Contrary to the existing literature, this paper addresses the secondary post-processing opportunities for FDM-printed ASA components by way of an additional vaporizing treatment immediately after the primary production stage. Thanks to the vaporizing treatment, there is a valuable engineering solution for better surface finishings and optimized hardness levels in ASA parts. In this paper, the integrated influences of the 3D printing variables (layer thickness and infill rate) and post-evaporating treatment (vaporizing time in acetone environment) were investigated by using both experimental and machine learning approaches for the first time in the literature specifically for 3D-printed ASA. To achieve the most accurate predictive model, different machine learning, deep learning, and hybrid models were implemented regarding the fabricated ASA samples to obtain accurate final hardness and surface roughness values. This study aims to establish a reliable predictive framework for modeling the hardness and surface roughness of ASA components, serving as a bridge between practical 3D printing applications and novel machine learning methodologies.

2. Materials and Methods

2.1. Utilized Thermoplastic Material, 3D Printing Stage, and Vaporizing Procedure

In this work, ASA filament was selected as a target material owing to its high resistance against UV radiation, perfect weathering endurance, sufficient fluidity for the FDM process, superior color stability, and successful impact responses. In this context, the ASA filament used in this study was supplied by Elas 3D Filament and Plastic Machinery Co., Ltd. (Kocaeli, Türkiye). According to the supplier’s recommendations for FDM processing, the material was printed with a suitable bed and nozzle temperatures considering the glass transition temperature of the ASA.
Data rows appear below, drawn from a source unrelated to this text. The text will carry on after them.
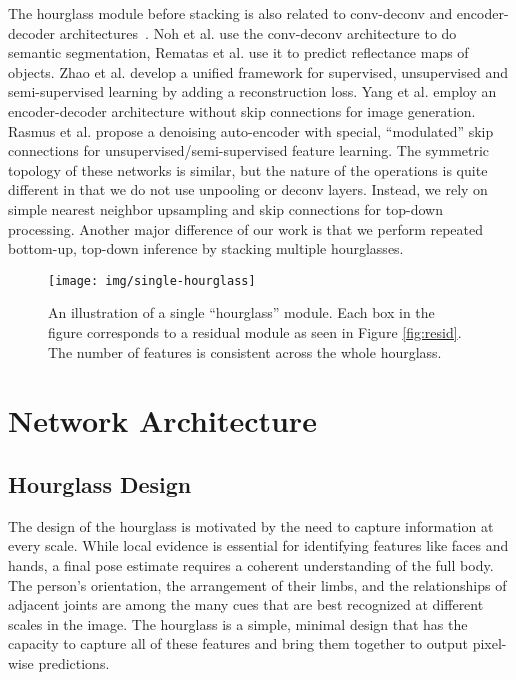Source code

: \documentclass[runningheads]{llncs}
\begin{document}
The hourglass module before stacking is also related to conv-deconv
and encoder-decoder architectures~\cite{noh2015learning,
  zhao2015stacked, rematas2015deep, badrinarayanan2015segnet}.  Noh et
al. \cite{noh2015learning} use the conv-deconv architecture to do
semantic segmentation, Rematas et al. \cite{rematas2015deep} use it to
predict reflectance maps of objects. Zhao et
al. \cite{zhao2015stacked} develop a unified framework for supervised,
unsupervised and semi-supervised learning by adding a reconstruction
loss. Yang et al. \cite{yang2015nips} employ an encoder-decoder
architecture without skip connections for image generation. Rasmus et
al. \cite{rasmus2015semi} propose a denoising auto-encoder with
special, ``modulated'' skip connections for
unsupervised/semi-supervised feature learning.  The symmetric topology
of these networks is similar, but the nature of the operations is
quite different in that we do not use unpooling or deconv
layers. Instead, we rely on simple nearest neighbor upsampling and
skip connections for top-down processing. Another major difference of
our work is that we perform repeated bottom-up, top-down inference by
stacking multiple hourglasses.



\begin{figure}[t]
\centering
\texttt{[image: img/single-hourglass]}
\caption{An illustration of a single ``hourglass'' module. Each box in
  the figure corresponds to a residual module as seen in Figure
  \ref{fig:resid}. The number of features is consistent across the
  whole hourglass.}
\label{fig:single-hg}
\end{figure}

\section{Network Architecture}

\subsection{Hourglass Design}

The design of the hourglass is motivated by the need to capture
information at every scale. While local evidence is essential for
identifying features like faces and hands, a final pose estimate
requires a coherent understanding of the full body. The person's
orientation, the arrangement of their limbs, and the relationships of
adjacent joints are among the many cues that are best recognized at
different scales in the image. The hourglass is a simple, minimal
design that has the capacity to capture all of these features and
bring them together to output pixel-wise predictions.
\end{document}

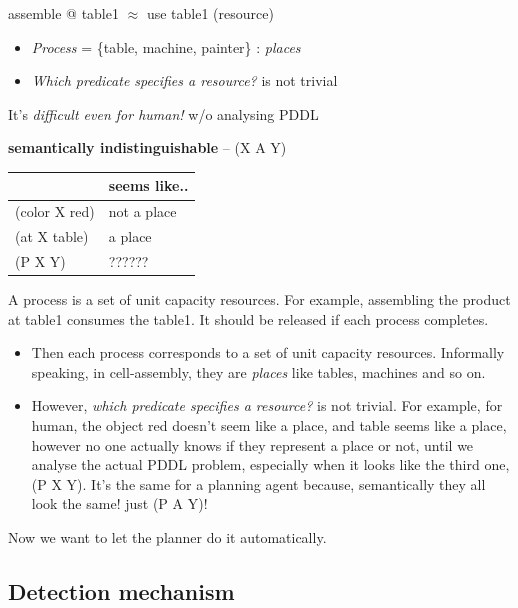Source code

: assemble @ table1 \(\approx\) use table1 (resource)

\begin{itemize}
\item \emph{Process} = \{table, machine, painter\} : \emph{places}
\item \emph{Which predicate specifies a resource?} is not trivial
\end{itemize}

It's \emph{difficult even for human!} w/o analysing PDDL

\textbf{semantically indistinguishable} -- (X A Y)

\begin{larger}
\begin{center}
\begin{tabular}{ll}
 & seems like..\\
\hline
(color X red) & not a place\\
(at X table) & a place\\
(P X Y) & ??????\\
\end{tabular}
\end{center}
\end{larger}

\begin{resume}
A process is a set of unit capacity resources.
For example, assembling the product at table1 consumes the table1.
It should be released if each process completes.

\begin{itemize}
\item Then each process corresponds to a set of unit capacity resources.
Informally speaking, in cell-assembly, they are \emph{places}
like tables, machines and so on.

\item However, \emph{which predicate specifies a resource?} is not trivial.
For example, for human,
the object red doesn't seem like a place,
and table seems like a place,
however no one actually knows if they represent a place or not,
until we analyse the actual PDDL problem,
especially when it looks like the third one, (P X Y).
It's the same for a planning agent because,
semantically they all look the same! just (P A Y)!
\end{itemize}

Now we want to let the planner do it automatically.
\end{resume}

\subsection{Detection mechanism}
\label{sec-7-2}


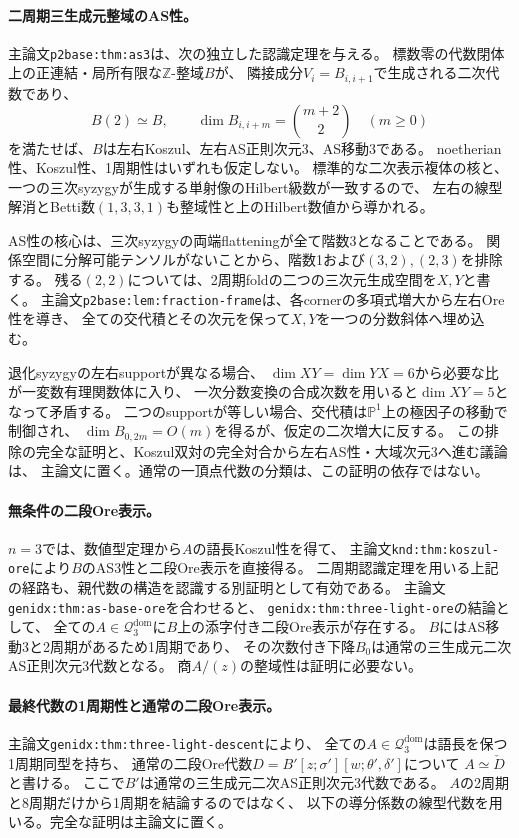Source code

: \documentclass[11pt,a4paper]{ltjsarticle}
\begin{document}
\paragraph{二周期三生成元整域のAS性。}
\label{note:two-period-base-as3}
主論文\texttt{p2base:thm:as3}は、次の独立した認識定理を与える。
標数零の代数閉体上の正連結・局所有限な$\mathbb Z$-整域$B$が、
隣接成分$V_i=B_{i,i+1}$で生成される二次代数であり、
\[
B(2)\simeq B,\qquad
\dim B_{i,i+m}=\binom{m+2}{2}\quad(m\geq0)
\]
を満たせば、$B$は左右Koszul、左右AS正則次元3、AS移動3である。
noetherian性、Koszul性、1周期性はいずれも仮定しない。
標準的な二次表示複体の核と、一つの三次syzygyが生成する単射像のHilbert級数が一致するので、
左右の線型解消とBetti数$(1,3,3,1)$も整域性と上のHilbert数値から導かれる。

AS性の核心は、三次syzygyの両端flatteningが全て階数3となることである。
関係空間に分解可能テンソルがないことから、階数1および$(3,2),(2,3)$を排除する。
残る$(2,2)$については、2周期foldの二つの三次元生成空間を$X,Y$と書く。
主論文\texttt{p2base:lem:fraction-frame}は、各cornerの多項式増大から左右Ore性を導き、
全ての交代積とその次元を保って$X,Y$を一つの分数斜体へ埋め込む。

退化syzygyの左右supportが異なる場合、
$\dim XY=\dim YX=6$から必要な比が一変数有理関数体に入り、
一次分数変換の合成次数を用いると$\dim XY=5$となって矛盾する。
二つのsupportが等しい場合、交代積は$\mathbb P^1$上の極因子の移動で制御され、
$\dim B_{0,2m}=O(m)$を得るが、仮定の二次増大に反する。
この排除の完全な証明と、Koszul双対の完全対合から左右AS性・大域次元3へ進む議論は、
主論文に置く。通常の一頂点代数の分類は、この証明の依存ではない。

\paragraph{無条件の二段Ore表示。}
$n=3$では、数値型定理から$A$の語長Koszul性を得て、
主論文\texttt{knd:thm:koszul-ore}により$B$のAS3性と二段Ore表示を直接得る。
二周期認識定理を用いる上記の経路も、親代数の構造を認識する別証明として有効である。
主論文\texttt{genidx:thm:as-base-ore}を合わせると、
\texttt{genidx:thm:three-light-ore}の結論として、
全ての$A\in\mathcal Q_3^{\mathrm{dom}}$に$B$上の添字付き二段Ore表示が存在する。
$B$にはAS移動3と2周期があるため1周期であり、
その次数付き下降$B_0$は通常の三生成元二次AS正則次元3代数となる。
商$A/(z)$の整域性は証明に必要ない。

\paragraph{最終代数の1周期性と通常の二段Ore表示。}
\label{note:three-light-descent}
主論文\texttt{genidx:thm:three-light-descent}により、
全ての$A\in\mathcal Q_3^{\mathrm{dom}}$は語長を保つ1周期同型を持ち、
通常の二段Ore代数$D=B'[z;\sigma'][w;\theta',\delta']$について
$A\simeq\check D$と書ける。
ここで$B'$は通常の三生成元二次AS正則次元3代数である。
$A$の2周期と8周期だけから1周期を結論するのではなく、
以下の導分係数の線型代数を用いる。完全な証明は主論文に置く。
\end{document}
Table 1. Significant properties of ASA filament.

Property	Outcome
Color	black
Diameter (mm)	1.75
Density (kg/m3)	1060
Bed Temperature (°C)	90–110
Nozzle Temperature (°C)	240–265
Material Flow (%)	100
Printing Speed (mm/s)	50–100
Fan Speed (%)	100

indicates all the details of the utilized filament material.

To evaluate the mechanical performance and surface quality levels of the fabricated specimens, 3D solid models of the hardness test specimens were designed in SolidWorks 2020^®. Repetitive hardness tests were conducted in accordance with ASTM D2240-15 standard, and the Shore D hardness durometer (Loyka LX-D model) was utilized in the measurements. According to this criterion, the test sample thickness and width values should be at least 6 mm and 12 mm, respectively. Also, a minimum distance of 6 mm is required between the measurement points. Therefore, hardness test samples with dimensions of 15 × 15 × 10 mm³ were manufactured by applying the proper FDM process parameters. Accordingly, the created 3D model was exported from the SolidWorks part format (.sldprt) to a stereolithography file (.stl) and subsequently processed in Flashprint 5.0 (Flashforge). The slicing software generated G-code files corresponding to related infill rates and layer thickness levels. The real fabrication efforts were realized with a Flashforge Creator 3 dual-extruder 3D printer (Jinhua, China). The enclosed building chamber of the printer allows for control of airflow and ambient humidity. The system enables a maximum printing speed of 150 mm/s, with adjustable parameters for travel, first layer, outer layers, and overall print speed. Printing was performed with a 0.4 mm hardened nozzle featuring self-heating capable of reaching 300 °C, while the flexible magnetic build plate reached up to 120 °C and provided a working volume of 200 × 250 × 300 mm³. Figure 1 illustrates the process flow of the FDM efforts.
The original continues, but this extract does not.